Data under study:

BEGIN

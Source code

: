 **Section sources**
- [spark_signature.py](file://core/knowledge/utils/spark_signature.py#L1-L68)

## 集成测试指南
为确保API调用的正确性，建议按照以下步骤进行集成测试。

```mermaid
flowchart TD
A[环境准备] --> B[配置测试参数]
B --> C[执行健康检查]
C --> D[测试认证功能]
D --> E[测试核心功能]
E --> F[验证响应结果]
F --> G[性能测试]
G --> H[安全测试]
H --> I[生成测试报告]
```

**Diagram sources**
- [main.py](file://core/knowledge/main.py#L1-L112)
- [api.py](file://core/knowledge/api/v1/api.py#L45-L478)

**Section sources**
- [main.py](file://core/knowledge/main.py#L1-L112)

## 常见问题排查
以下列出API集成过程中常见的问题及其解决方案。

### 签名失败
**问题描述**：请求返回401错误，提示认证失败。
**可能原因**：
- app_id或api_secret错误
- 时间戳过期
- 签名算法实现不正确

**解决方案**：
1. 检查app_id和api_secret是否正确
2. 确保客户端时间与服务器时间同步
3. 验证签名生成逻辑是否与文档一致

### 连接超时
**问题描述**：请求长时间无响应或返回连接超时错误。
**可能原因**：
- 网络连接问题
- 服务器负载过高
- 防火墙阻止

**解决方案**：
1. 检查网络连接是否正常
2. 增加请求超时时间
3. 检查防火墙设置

END
BEGIN

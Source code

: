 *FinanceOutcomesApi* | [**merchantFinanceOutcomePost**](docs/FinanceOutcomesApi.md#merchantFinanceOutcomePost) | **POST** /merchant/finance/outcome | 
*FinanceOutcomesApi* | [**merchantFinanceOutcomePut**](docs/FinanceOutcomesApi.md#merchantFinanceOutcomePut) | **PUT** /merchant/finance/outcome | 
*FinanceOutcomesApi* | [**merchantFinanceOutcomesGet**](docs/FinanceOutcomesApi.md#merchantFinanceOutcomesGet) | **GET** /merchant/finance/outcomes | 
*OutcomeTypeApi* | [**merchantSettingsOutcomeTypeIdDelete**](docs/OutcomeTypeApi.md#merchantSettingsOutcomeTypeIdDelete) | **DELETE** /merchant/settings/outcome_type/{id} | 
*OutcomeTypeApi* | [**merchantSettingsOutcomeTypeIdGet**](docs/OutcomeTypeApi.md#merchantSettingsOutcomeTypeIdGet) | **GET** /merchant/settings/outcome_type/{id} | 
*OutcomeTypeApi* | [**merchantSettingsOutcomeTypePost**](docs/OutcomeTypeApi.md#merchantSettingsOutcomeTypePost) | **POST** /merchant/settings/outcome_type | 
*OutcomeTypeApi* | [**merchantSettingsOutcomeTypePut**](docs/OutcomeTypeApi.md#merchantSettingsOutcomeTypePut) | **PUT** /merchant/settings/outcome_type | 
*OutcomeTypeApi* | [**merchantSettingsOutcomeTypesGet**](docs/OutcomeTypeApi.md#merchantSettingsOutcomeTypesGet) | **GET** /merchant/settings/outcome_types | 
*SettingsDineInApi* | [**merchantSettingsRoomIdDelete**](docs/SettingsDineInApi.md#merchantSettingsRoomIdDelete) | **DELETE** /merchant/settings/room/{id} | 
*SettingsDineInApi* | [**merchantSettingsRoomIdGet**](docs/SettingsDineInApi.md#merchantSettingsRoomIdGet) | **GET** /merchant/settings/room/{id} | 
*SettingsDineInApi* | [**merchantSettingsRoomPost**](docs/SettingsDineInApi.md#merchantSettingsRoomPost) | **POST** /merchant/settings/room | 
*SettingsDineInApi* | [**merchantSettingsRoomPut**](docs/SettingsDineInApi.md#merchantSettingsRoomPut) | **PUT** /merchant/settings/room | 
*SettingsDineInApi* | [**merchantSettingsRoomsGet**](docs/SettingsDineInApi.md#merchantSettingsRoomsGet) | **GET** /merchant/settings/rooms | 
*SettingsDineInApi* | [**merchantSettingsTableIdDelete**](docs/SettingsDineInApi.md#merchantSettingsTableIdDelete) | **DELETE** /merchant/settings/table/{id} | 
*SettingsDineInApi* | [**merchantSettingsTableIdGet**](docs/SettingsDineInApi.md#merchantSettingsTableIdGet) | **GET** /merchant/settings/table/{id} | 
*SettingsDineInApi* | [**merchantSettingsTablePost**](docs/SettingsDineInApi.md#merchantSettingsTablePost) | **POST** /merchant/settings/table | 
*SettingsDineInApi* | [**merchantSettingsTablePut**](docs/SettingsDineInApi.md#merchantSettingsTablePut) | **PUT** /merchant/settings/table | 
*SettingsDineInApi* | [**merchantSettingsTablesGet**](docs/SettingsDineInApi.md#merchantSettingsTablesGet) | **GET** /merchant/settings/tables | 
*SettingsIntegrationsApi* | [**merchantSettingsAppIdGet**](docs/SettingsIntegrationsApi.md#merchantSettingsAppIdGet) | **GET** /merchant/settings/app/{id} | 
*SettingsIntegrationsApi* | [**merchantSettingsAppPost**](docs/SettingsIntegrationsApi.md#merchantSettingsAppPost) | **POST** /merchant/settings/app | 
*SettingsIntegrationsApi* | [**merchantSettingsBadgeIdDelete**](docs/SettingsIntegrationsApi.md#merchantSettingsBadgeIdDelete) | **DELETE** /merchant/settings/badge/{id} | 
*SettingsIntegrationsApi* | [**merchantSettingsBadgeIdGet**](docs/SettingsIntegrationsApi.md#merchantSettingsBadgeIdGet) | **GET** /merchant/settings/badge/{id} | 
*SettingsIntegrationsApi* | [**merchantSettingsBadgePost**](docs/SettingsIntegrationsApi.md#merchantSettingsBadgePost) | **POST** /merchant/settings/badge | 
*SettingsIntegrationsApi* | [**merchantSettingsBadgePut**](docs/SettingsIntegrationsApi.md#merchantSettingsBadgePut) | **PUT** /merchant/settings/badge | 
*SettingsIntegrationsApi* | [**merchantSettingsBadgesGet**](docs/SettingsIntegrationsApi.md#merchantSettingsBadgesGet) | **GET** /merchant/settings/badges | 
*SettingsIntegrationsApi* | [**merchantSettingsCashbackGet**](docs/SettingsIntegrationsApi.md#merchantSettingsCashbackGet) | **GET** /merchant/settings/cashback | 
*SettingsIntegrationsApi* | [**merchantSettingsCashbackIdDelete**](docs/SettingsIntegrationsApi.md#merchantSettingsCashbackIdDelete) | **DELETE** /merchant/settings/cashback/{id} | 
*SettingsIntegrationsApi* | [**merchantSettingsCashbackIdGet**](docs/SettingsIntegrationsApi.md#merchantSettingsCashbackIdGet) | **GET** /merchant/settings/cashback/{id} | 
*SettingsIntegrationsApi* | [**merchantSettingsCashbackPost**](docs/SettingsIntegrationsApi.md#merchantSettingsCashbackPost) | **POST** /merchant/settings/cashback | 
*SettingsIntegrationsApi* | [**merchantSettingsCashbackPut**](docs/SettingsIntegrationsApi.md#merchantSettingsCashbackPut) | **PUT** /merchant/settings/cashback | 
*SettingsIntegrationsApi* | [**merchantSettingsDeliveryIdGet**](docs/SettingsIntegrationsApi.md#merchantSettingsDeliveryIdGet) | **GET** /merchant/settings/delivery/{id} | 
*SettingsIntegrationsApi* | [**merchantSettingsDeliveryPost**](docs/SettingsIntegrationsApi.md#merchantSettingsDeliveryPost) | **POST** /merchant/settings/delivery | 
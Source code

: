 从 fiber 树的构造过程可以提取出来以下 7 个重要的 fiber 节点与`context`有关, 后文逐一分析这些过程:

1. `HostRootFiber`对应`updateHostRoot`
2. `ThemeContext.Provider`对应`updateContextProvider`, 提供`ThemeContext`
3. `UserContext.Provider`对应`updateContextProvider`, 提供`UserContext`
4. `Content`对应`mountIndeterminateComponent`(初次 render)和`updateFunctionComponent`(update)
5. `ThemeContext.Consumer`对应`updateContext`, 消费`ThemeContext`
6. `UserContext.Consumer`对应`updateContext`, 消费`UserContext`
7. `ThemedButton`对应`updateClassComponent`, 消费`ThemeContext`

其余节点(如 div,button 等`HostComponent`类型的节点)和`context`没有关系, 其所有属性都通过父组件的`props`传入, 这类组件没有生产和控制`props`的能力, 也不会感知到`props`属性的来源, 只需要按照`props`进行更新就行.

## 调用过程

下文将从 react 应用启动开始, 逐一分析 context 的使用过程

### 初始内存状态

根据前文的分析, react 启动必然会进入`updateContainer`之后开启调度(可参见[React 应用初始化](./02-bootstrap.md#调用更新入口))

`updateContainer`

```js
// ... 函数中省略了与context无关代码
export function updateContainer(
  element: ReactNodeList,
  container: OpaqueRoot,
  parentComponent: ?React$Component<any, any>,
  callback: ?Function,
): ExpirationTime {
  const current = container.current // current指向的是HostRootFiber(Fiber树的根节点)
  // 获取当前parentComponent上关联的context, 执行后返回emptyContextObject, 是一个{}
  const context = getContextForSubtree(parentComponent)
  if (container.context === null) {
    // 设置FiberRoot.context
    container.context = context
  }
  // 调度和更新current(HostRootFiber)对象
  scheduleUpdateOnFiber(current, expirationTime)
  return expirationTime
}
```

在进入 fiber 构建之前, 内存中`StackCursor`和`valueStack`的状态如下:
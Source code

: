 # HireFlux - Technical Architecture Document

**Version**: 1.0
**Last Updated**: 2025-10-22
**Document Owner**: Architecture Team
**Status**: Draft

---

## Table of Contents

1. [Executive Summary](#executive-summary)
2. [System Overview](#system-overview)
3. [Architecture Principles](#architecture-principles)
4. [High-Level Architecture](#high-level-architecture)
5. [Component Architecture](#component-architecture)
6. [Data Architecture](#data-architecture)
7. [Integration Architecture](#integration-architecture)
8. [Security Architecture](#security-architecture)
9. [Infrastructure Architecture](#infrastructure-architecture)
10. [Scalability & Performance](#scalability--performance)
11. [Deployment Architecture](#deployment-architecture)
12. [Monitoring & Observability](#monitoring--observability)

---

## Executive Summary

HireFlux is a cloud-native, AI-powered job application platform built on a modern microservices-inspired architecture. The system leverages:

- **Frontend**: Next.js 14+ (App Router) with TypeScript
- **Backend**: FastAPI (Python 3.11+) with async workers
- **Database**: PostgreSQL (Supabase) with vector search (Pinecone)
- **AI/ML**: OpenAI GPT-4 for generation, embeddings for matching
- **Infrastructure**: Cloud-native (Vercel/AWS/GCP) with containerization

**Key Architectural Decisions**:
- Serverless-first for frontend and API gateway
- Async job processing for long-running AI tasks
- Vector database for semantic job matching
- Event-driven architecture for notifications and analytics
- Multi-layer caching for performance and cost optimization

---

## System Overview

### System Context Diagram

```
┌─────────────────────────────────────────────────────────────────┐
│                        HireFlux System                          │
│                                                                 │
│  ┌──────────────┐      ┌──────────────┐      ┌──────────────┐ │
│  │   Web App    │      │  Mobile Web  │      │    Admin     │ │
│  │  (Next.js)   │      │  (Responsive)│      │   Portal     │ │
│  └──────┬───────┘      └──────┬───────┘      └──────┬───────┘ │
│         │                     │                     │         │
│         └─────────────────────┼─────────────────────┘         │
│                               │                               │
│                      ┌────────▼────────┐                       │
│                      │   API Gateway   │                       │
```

END
BEGIN

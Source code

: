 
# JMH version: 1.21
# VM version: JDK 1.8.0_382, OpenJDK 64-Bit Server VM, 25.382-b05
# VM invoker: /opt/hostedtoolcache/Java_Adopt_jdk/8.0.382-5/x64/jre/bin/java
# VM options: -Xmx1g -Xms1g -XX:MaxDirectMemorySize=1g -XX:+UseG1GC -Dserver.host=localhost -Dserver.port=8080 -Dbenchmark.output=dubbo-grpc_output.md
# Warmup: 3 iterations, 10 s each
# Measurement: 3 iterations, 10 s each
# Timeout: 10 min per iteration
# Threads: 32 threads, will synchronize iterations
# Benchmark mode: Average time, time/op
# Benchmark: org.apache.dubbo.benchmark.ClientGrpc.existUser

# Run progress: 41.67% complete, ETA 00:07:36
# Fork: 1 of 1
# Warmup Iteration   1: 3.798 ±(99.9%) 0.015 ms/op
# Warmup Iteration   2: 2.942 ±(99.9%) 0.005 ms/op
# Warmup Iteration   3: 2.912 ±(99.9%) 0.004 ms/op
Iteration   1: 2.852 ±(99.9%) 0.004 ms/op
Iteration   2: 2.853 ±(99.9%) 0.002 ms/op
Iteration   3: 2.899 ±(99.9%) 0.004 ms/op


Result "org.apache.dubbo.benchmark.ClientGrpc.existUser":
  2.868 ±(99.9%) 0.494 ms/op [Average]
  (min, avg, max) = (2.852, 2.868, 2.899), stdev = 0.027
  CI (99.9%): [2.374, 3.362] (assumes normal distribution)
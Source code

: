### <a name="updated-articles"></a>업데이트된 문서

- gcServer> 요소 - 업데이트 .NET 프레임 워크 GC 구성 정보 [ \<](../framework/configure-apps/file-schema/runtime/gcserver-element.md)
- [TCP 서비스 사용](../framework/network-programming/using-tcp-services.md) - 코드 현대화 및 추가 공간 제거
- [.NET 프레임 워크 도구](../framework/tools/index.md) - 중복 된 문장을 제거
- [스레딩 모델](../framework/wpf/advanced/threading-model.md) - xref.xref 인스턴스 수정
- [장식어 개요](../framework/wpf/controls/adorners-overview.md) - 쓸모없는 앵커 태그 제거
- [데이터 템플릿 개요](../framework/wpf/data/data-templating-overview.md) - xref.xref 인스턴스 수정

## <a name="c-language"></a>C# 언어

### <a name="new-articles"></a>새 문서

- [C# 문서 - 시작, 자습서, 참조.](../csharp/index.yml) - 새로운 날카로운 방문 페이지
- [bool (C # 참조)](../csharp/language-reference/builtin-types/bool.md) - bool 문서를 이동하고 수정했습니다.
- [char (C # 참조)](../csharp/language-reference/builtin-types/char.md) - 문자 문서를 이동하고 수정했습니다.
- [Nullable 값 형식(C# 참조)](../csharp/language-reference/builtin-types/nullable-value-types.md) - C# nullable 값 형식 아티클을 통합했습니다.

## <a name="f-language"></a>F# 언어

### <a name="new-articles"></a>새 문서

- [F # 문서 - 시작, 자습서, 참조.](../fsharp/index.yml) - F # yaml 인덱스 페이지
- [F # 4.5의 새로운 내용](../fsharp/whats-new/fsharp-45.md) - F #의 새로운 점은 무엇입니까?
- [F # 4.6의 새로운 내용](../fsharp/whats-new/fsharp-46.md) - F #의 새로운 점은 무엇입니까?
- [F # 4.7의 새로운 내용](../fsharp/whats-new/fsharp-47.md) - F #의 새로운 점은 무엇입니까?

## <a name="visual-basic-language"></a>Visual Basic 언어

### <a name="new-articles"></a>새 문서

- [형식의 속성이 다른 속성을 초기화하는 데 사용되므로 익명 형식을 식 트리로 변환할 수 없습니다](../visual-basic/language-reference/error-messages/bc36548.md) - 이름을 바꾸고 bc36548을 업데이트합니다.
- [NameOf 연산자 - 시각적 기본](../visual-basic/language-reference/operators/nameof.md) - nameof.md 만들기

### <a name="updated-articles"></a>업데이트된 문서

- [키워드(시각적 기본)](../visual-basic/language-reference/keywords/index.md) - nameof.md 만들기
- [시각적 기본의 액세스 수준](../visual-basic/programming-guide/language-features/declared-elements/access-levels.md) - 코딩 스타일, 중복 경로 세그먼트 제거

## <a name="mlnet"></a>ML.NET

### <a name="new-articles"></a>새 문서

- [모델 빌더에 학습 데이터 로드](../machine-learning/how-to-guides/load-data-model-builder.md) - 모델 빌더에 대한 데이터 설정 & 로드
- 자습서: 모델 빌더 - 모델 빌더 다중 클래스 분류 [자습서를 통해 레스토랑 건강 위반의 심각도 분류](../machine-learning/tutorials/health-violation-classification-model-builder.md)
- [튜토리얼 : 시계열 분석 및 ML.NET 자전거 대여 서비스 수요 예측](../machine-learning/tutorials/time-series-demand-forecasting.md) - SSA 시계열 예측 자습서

END

Your instructions: Look over the data above and show each line that contains "Average".

Task answer:
# Benchmark mode: Average time, time/op
  2.868 ±(99.9%) 0.494 ms/op [Average]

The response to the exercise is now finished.